One of the neat things about a split LP is that it’s kind of like getting two EPs. Especially since the format lends itself to playing whichever side you’re in the mood for. The moods of these two sides are very different indeed, making it a record you could pull out often. All the more surprising if you take into account that much of the band lineup is identical on both sides, modulo a couple guitarists. The versatile engineering of Luke Tweedy at Flat Black Studios, where both sides were recorded last October (reportedly in one very quick, very live session), certainly doesn’t hurt.
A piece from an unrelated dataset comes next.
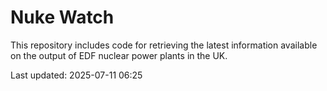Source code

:# Nuke Watch

This repository includes code for retrieving the latest information available on the output of EDF nuclear power plants in the UK.

Last updated: 2025-07-11 06:25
If Joe Jack’s side of the record is a pick-me-up for rainy days, Sam’s side is another kind of mood enhancer, one you’d use to prepare for either a night of fucking shit up or a day when you have shit to do and may need to push some fuckers out of your way to do it. Though the songwriter and lead vocalist, with The Boo-Hoos, Sam seems to be operating chiefly as instigator to a project of rocking out as hard as possible, with his vocals sometimes pushed almost to the background, and as usual for him taking on various taunting falsettos and bellows. As interesting and welcome as it is to see Sam working in a loud rock format again, it was a bit harder to really get on the split 7″ with Mumfords, but the project seems to have really come into its own here. The seven quick songs showcase the band with a big guitar sound and sweaty rock and roll energy, reminiscent of The Pixies’ swan-song album Trompe Le Monde but with more satirical lyrics. Sam presents a Luddite alternate history in “This Edison Nightmare,” presents warfare as a dance craze in “Do The Pinewood Box,” and looks back fondly on some sort of riot on the infectious “Fine Was The Night.” Joe Jack Talcum guests on keyboards, harmonica, or additional vocals on a few of the songs.
I’m struggling for a good wrap-up paragraph that doesn’t just boil down to “this thing sounds really great” so I’ll just reiterate my suggestion that you go see these guys on this tour.